Devleti yönetenler işsizliğin bir felaket olduğunu bilmek zorundadırlar. İşsizlik bütün kötülüklerin anasıdır. İşsiz insandan bir şey bekleyemezsiniz. Aylardır iş arayan birinin derdini kim bilir? Devleti yönetenler, işsizlik bütün kötülüklerin anası ise işsizlere iş bulmak zorundadır. Bunu yapmadığı zaman toplumsal sorunlar ortaya çıkar. Çaykur'daki 210 kişilik kadroya 23 bin kişi başvurmuş. Peki, AK Partili kardeşlerime seslenmek isterim; bu tablodan memnun musunuz? Memnun olmadığınızı biliyorum. Sizin içinizden bazılarının çocuklarının çok iyi yerlerde olduğunu da biliyorum. Bir değil, birden fazla yerden maaş aldıklarını da biliyorum. Ama bu ülkenin evlatları hepimizin evlatlarıdır. 10 milyon işsiz 10 milyon hanede huzursuzluk var demektir. Saray'da oturanlar farkında mı? Benim içim yanıyor ama onların yanmıyor. Sözüm sözdür; iktidar olduğumuzda ilk yapacağımız işlerden biri Borçlar Genel Müdürlüğü'nü kapatmaktır. Yeter artık ya, yeter artık!
MONTRÖ TARTIŞMASI
Eğer, TBMM Başkanı Montrö sözleşmesinin ne anlama geldiğini, Türkiye Cumhuriyeti için ne anlama geldiğini bilmiyorsa o koltukta oturamaz. Şimdi efendim ben öyle söylemedim. Bırakın onları. Bir gece yarısı, bir kararla TBMM iradesine ipotek kondu mu, konmadı mı? Kondu. İstanbul Sözleşmesi ne oldu? Ben feshettim diyor. Meclis Başkanı'ndan haber var mı? TBMM'nin iradesini ipotek altına alamazsın deniyor mu? Diyemiyor. Çünkü koltuğunu o kişiye borçlu. Bir kişiye hizmet ediyor. Bir kişiye hizmet edenler 83 milyona hizmet edemezler. Bir kişiden talimat alıyorlar. Saray'ın vekilleri ile milletin vekilleri ayrıdır, biz milletin vekilleriyiz. O zorba gidecek, İstanbul Sözleşmesi geri gelecek, hiç kimse endişe etmesin.
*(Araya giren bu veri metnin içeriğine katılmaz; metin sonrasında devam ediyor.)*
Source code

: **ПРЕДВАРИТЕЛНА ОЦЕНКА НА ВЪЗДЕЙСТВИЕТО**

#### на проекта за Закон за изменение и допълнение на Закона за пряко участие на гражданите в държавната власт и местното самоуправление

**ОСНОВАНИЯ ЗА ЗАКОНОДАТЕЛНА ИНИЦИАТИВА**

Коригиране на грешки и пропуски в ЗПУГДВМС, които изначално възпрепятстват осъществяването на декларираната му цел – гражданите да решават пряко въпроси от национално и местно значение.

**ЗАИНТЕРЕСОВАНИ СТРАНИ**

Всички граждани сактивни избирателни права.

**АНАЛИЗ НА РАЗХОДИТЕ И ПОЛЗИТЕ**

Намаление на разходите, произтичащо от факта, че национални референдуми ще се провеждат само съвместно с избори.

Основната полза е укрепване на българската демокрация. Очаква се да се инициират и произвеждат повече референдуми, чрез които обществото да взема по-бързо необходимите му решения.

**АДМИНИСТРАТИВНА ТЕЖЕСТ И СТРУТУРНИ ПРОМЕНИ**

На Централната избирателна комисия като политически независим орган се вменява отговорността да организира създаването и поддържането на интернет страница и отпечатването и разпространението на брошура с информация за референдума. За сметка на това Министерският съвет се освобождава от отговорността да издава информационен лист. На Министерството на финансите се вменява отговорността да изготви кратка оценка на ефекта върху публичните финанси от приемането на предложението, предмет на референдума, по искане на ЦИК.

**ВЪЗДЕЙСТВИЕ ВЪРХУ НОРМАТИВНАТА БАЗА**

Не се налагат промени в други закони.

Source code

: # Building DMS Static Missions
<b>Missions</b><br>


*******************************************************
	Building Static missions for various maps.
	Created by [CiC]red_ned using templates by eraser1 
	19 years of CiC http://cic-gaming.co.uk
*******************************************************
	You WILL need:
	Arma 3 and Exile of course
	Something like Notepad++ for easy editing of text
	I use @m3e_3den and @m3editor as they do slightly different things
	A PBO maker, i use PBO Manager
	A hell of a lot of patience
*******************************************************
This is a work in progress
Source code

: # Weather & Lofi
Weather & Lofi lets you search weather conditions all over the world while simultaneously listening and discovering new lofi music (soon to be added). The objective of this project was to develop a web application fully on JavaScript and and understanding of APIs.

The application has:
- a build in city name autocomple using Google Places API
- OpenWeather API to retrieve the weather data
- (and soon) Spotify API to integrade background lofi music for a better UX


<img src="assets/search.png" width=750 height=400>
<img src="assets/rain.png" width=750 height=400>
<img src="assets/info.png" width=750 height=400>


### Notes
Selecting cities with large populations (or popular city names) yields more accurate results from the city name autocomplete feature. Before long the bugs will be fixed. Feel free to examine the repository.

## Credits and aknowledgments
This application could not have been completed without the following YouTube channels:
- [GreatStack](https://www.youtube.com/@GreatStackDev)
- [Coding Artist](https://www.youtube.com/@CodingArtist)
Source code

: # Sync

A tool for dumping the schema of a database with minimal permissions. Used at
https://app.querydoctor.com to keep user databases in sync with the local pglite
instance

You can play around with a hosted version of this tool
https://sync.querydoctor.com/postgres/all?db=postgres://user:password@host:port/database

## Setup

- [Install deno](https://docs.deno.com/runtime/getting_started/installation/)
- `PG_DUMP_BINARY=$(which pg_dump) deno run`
ERDOĞAN VE BAHÇELİ'YE: 'GELECEĞİM VE ATAYACAĞIM'
Devleti yönetenlerin devletin kurumlarına saygı duyması gerek. Muhtarlıktan ve muhtarlarından bahsediyorum. Sayın Bahçeli, 13. Olağan Büyük Kurultayı'ndan açıklama yapıyor. "Kılıçdaroğlu her muhtarlara bir özel kalem atanırsa işsizliğin biteceğini cahilce müjdelemiş" diyor. Erdoğan da, "Bay Kemal kalkmış muhtarlara özel kalem müdürü atayacağız. Eğer gelirsen atarsın." Geleceğim ve atayacağım. Devleti yönetenlerin en azından kendi ülkelerinin tarihini bilmelidir. Kiziroğlu'nun ne olduğunu bilirler mi acaba? Muhtar yardımcısı. E ben yardımcı vereceğim. Muhtarı aşağılıyor. Bütün muhtar kardeşlerime sesleniyorum, sizin haklarınızı savunacağım. Onlar duymadı bir daha söyleyeyim, hem yardımcı vereceğim hem de size özel bütçe vereceğim.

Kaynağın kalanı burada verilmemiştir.